The Alpinist, Andermatt’s third hotel residence, is slated to open in 2027; with 164 apartments, the five-star project will be run by Andermatt-Swiss Alps, according to Collins.
Other developments include Tova, an 18-unit project designed by Norwegian architects Snohetta, and La Foret, an 18-apartment building conceived by Swiss architects Brandenberger Kloter.
Prices in Andermatt’s new buildings range from around 1.35 million francs for a one-bedroom apartment to as much as 3.5 million francs for a two-bedroom unit, according to Astrid Josuran, an agent with Zurich Sotheby’s International Realty.
Penthouses with four or more bedrooms average 5 million-6 million francs. “Property values have been increasing steadily, with an average annual growth rate of 7.7% in the last 10 years,” she said.
“New developments will continue for the next 10 years, after which supply will be limited.”
Foreign buyers can obtain mortgages from Swiss banks, where current rates hover around 1.5% “and are declining,” Josuran said.
Compared to other countries with Alpine resorts, Switzerland also offers tax advantages, said Rollason of Savills. “France has a wealth tax on property wealth, which can become quite penal if you own $4 million or $5 million worth of property,” he said.
Andermatt’s high-end lifestyle has enhanced its appeal, said Collins of Andermatt-Swiss Alps.
“We have three Michelin-starred restaurants, and we want to create a culinary hub here,” he said. “We’ve redeveloped the main shopping promenade, Furkagasse, with 20 new retail and culinary outlets.
And there is a unique international community developing.

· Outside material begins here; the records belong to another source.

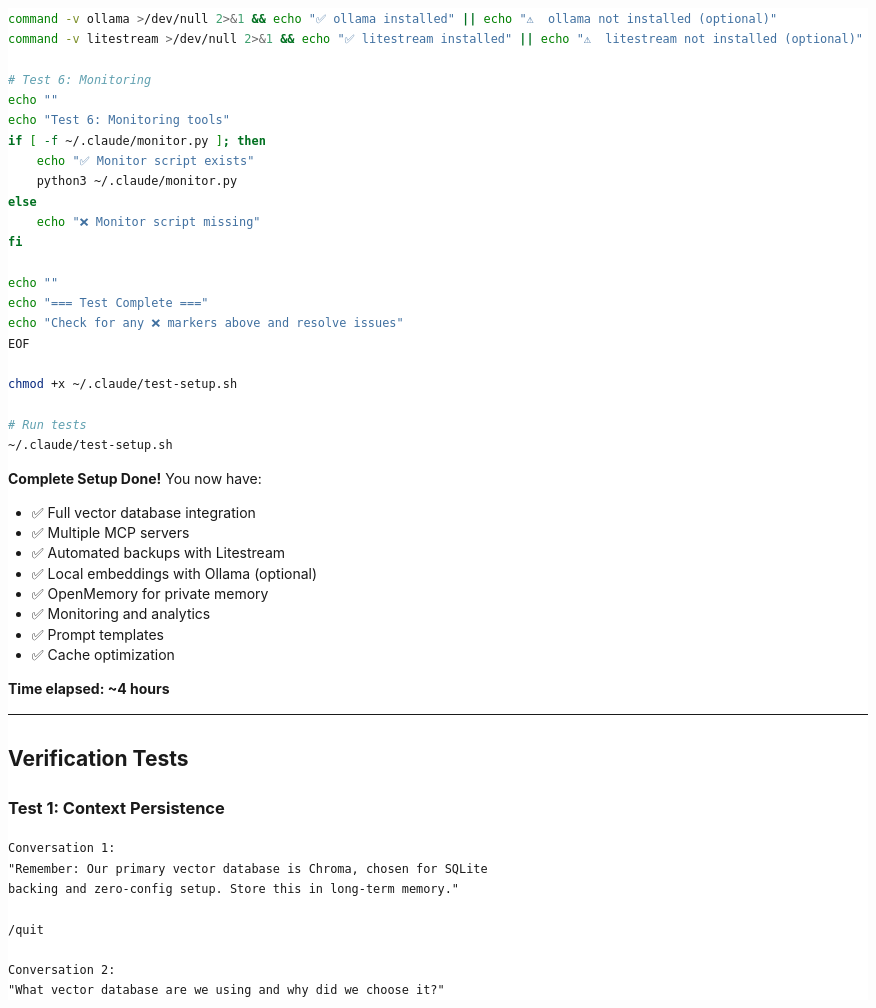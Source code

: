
 ```bash
command -v ollama >/dev/null 2>&1 && echo "✅ ollama installed" || echo "⚠️  ollama not installed (optional)"
command -v litestream >/dev/null 2>&1 && echo "✅ litestream installed" || echo "⚠️  litestream not installed (optional)"

# Test 6: Monitoring
echo ""
echo "Test 6: Monitoring tools"
if [ -f ~/.claude/monitor.py ]; then
    echo "✅ Monitor script exists"
    python3 ~/.claude/monitor.py
else
    echo "❌ Monitor script missing"
fi

echo ""
echo "=== Test Complete ==="
echo "Check for any ❌ markers above and resolve issues"
EOF

chmod +x ~/.claude/test-setup.sh

# Run tests
~/.claude/test-setup.sh
```

**Complete Setup Done!** You now have:
- ✅ Full vector database integration
- ✅ Multiple MCP servers
- ✅ Automated backups with Litestream
- ✅ Local embeddings with Ollama (optional)
- ✅ OpenMemory for private memory
- ✅ Monitoring and analytics
- ✅ Prompt templates
- ✅ Cache optimization

**Time elapsed: ~4 hours**

---

## Verification Tests

### Test 1: Context Persistence

```
Conversation 1:
"Remember: Our primary vector database is Chroma, chosen for SQLite
backing and zero-config setup. Store this in long-term memory."

/quit

Conversation 2:
"What vector database are we using and why did we choose it?"
```
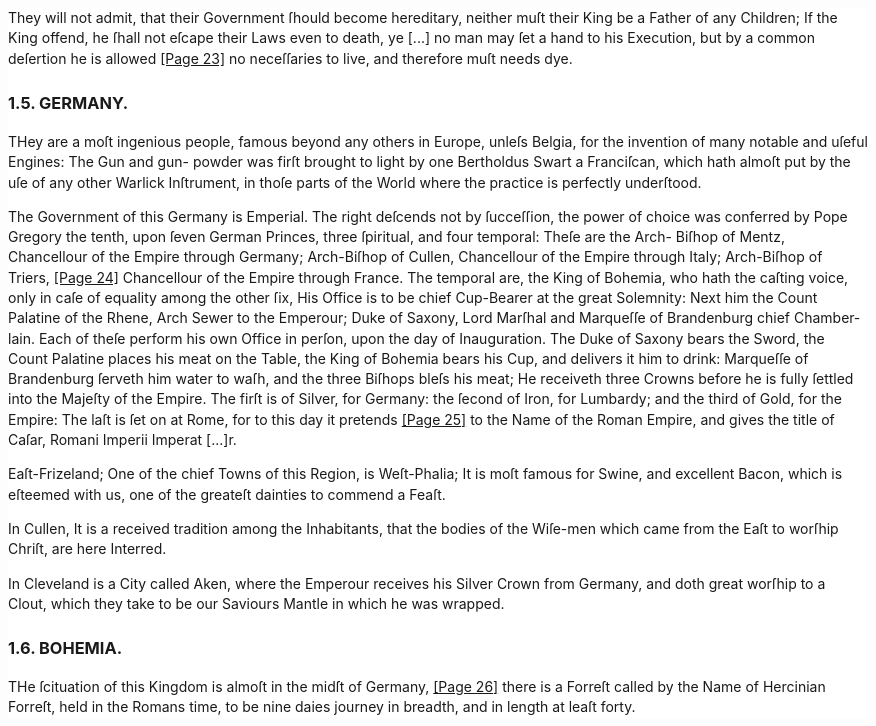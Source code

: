 They will not admit, that their Government ſhould become hereditary, neither
muſt their King be a Father of any Children; If the King offend, he ſhall not
eſcape their Laws even to death, ye [...] no man may ſet a hand to his
Execution, but by a common deſertion he is allow­ed [[Page
23]](http://eebo.chadwyck.com/downloadtiff?vid=55817&page=20) no neceſſaries
to live, and therefore muſt needs dye.

### 1.5. GERMANY.

THey are a moſt ingenious people, famous beyond any others in Eu­rope, unleſs
Belgia, for the invention of many notable and uſeful Engines: The Gun and gun-
powder was firſt brought to light by one Bertholdus Swart a Fran­ciſcan, which
hath almoſt put by the uſe of any other Warlick Inſtrument, in thoſe parts of
the World where the pra­ctice is perfectly underſtood.

The Government of this Germany is Emperial. The right deſcends not by
ſucceſſion, the power of choice was con­ferred by Pope Gregory the tenth, upon
ſeven German Princes, three ſpiritual, and four temporal: Theſe are the Arch-
Biſhop of Mentz, Chancellour of the Empire through Germany; Arch-Biſhop of
Cullen, Chancellour of the Empire through Italy; Arch-Biſhop of Triers, [[Page
24]](http://eebo.chadwyck.com/downloadtiff?vid=55817&page=21) Chancellour of
the Empire through France. The temporal are, the King of Bohemia, who hath the
caſting voice, on­ly in caſe of equality among the other ſix, His Office is to
be chief Cup-Bearer at the great Solemnity: Next him the Count Palatine of the
Rhene, Arch Sewer to the Emperour; Duke of Saxony, Lord Marſhal and Mar­queſſe
of Brandenburg chief Chamber­lain. Each of theſe perform his own Office in
perſon, upon the day of In­auguration. The Duke of Saxony bears the Sword, the
Count Palatine places his meat on the Table, the King of Bohe­mia bears his
Cup, and delivers it him to drink: Marqueſſe of Brandenburg ſerveth him water
to waſh, and the three Biſhops bleſs his meat; He receiveth three Crowns
before he is fully ſettled into the Majeſty of the Empire. The firſt is of
Silver, for Germany: the ſecond of Iron, for Lumbardy; and the third of Gold,
for the Empire: The laſt is ſet on at Rome, for to this day it pre­tends
[[Page 25]](http://eebo.chadwyck.com/downloadtiff?vid=55817&page=21) to the
Name of the Roman Em­pire, and gives the title of Caſar, Ro­mani Imperii
Imperat [...]r.

Eaſt-Frizeland; One of the chief Towns of this Region, is Weſt-Phalia; It is
moſt famous for Swine, and ex­cellent Bacon, which is eſteemed with us, one of
the greateſt dainties to com­mend a Feaſt.

In Cullen, It is a received tradition among the Inhabitants, that the bodies
of the Wiſe-men which came from the Eaſt to worſhip Chriſt, are here
Inter­red.

In Cleveland is a City called Aken, where the Emperour receives his Sil­ver
Crown from Germany, and doth great worſhip to a Clout, which they take to be
our Saviours Mantle in which he was wrapped.

### 1.6. BOHEMIA.

THe ſcituation of this Kingdom is almoſt in the midſt of Germany, [[Page
26]](http://eebo.chadwyck.com/downloadtiff?vid=55817&page=22) there is a
Forreſt called by the Name of Hercinian Forreſt, held in the Romans time, to
be nine daies journey in breadth, and in length at leaſt forty.
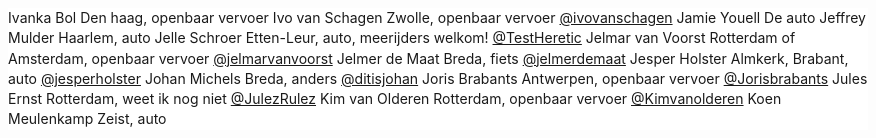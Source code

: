 <tr>
<td>Ivanka Bol</td>
<td>Den haag, openbaar vervoer</td>
<td></td>
</tr>
<tr>
<td>Ivo van Schagen</td>
<td>Zwolle, openbaar vervoer</td>
<td><a href="https://twitter.com/ivovanschagen" rel="nofollow">@ivovanschagen</a></td>
</tr>
<tr>
<td>Jamie Youell</td>
<td>De auto</td>
<td></td>
</tr>
<tr>
<td>Jeffrey Mulder</td>
<td>Haarlem, auto</td>
<td></td>
</tr>
<tr>
<td>Jelle Schroer</td>
<td>Etten-Leur, auto, meerijders welkom!</td>
<td><a href="https://twitter.com/TestHeretic" rel="nofollow">@TestHeretic</a></td>
</tr>
<tr>
<td>Jelmar van Voorst</td>
<td>Rotterdam of Amsterdam, openbaar vervoer</td>
<td><a href="https://twitter.com/jelmarvanvoorst" rel="nofollow">@jelmarvanvoorst</a></td>
</tr>
<tr>
<td>Jelmer de Maat</td>
<td>Breda, fiets</td>
<td><a href="https://twitter.com/jelmerdemaat" rel="nofollow">@jelmerdemaat</a></td>
</tr>
<tr>
<td>Jesper Holster</td>
<td>Almkerk, Brabant, auto</td>
<td><a href="https://twitter.com/jesperholster" rel="nofollow">@jesperholster</a></td>
</tr>
<tr>
<td>Johan Michels</td>
<td>Breda, anders</td>
<td><a href="https://twitter.com/ditisjohan" rel="nofollow">@ditisjohan</a></td>
</tr>
<tr>
<td>Joris Brabants</td>
<td>Antwerpen, openbaar vervoer</td>
<td><a href="https://twitter.com/Jorisbrabants" rel="nofollow">@Jorisbrabants</a></td>
</tr>
<tr>
<td>Jules Ernst</td>
<td>Rotterdam, weet ik nog niet</td>
<td><a href="https://twitter.com/JulezRulez" rel="nofollow">@JulezRulez</a></td>
</tr>
<tr>
<td>Kim van Olderen</td>
<td>Rotterdam, openbaar vervoer</td>
<td><a href="https://twitter.com/Kimvanolderen" rel="nofollow">@Kimvanolderen</a></td>
</tr>
<tr>
<td>Koen Meulenkamp</td>
<td>Zeist, auto</td>
<td></td>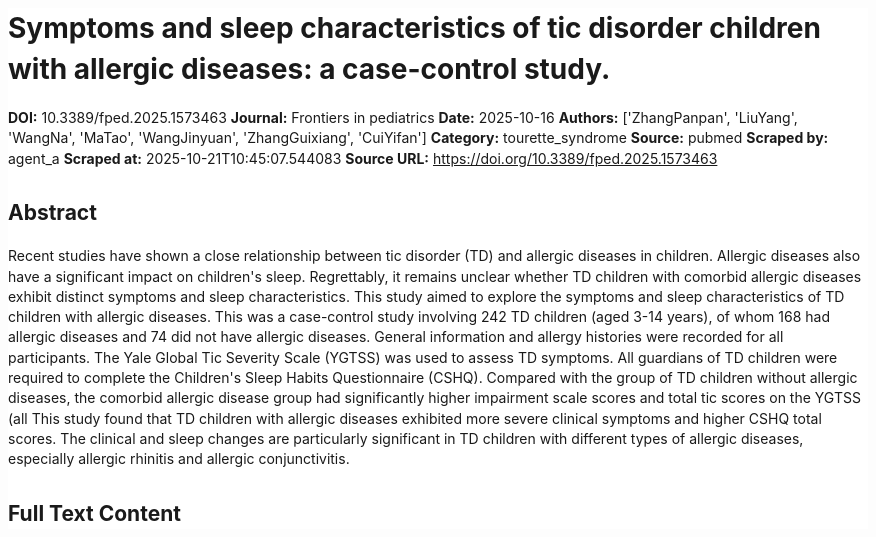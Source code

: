 # Symptoms and sleep characteristics of tic disorder children with allergic diseases: a case-control study.

**DOI:** 10.3389/fped.2025.1573463
**Journal:** Frontiers in pediatrics
**Date:** 2025-10-16
**Authors:** ['ZhangPanpan', 'LiuYang', 'WangNa', 'MaTao', 'WangJinyuan', 'ZhangGuixiang', 'CuiYifan']
**Category:** tourette_syndrome
**Source:** pubmed
**Scraped by:** agent_a
**Scraped at:** 2025-10-21T10:45:07.544083
**Source URL:** https://doi.org/10.3389/fped.2025.1573463

## Abstract

Recent studies have shown a close relationship between tic disorder (TD) and allergic diseases in children. Allergic diseases also have a significant impact on children's sleep. Regrettably, it remains unclear whether TD children with comorbid allergic diseases exhibit distinct symptoms and sleep characteristics.
This study aimed to explore the symptoms and sleep characteristics of TD children with allergic diseases.
This was a case-control study involving 242 TD children (aged 3-14 years), of whom 168 had allergic diseases and 74 did not have allergic diseases. General information and allergy histories were recorded for all participants. The Yale Global Tic Severity Scale (YGTSS) was used to assess TD symptoms. All guardians of TD children were required to complete the Children's Sleep Habits Questionnaire (CSHQ).
Compared with the group of TD children without allergic diseases, the comorbid allergic disease group had significantly higher impairment scale scores and total tic scores on the YGTSS (all 
This study found that TD children with allergic diseases exhibited more severe clinical symptoms and higher CSHQ total scores. The clinical and sleep changes are particularly significant in TD children with different types of allergic diseases, especially allergic rhinitis and allergic conjunctivitis.

## Full Text Content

While half our owners are Swiss, we have British, Italian and German buyers, and we are seeing inquiries from the U.S.”
But Andermatt is not the only Swiss location to cut red tape for foreign buyers.
The much smaller Samnaun resort, between Davos and Innsbruck, Austria, “is zoned so we can sell to foreigners,” said Thomas Joyce of Alpine property specialist Pure International.
“It’s high-altitude, with good restaurants and offers low property taxes of the Graubunden canton where it’s located.”
At the Edge, a new 22-apartment project by a Dutch developer, prices range from 12,000-13,500 francs per square metre, he said.
As Andermatt’s stature grows, this is a strategic time for foreigners to invest, said Josuran of Sotheby’s.
“It might be under the radar now, but it’s rapidly growing, and already among Switzerland’s most attractive ski locations,” she said. “Now’s the time to buy, before it reaches the status of a St. Moritz or Zermatt.”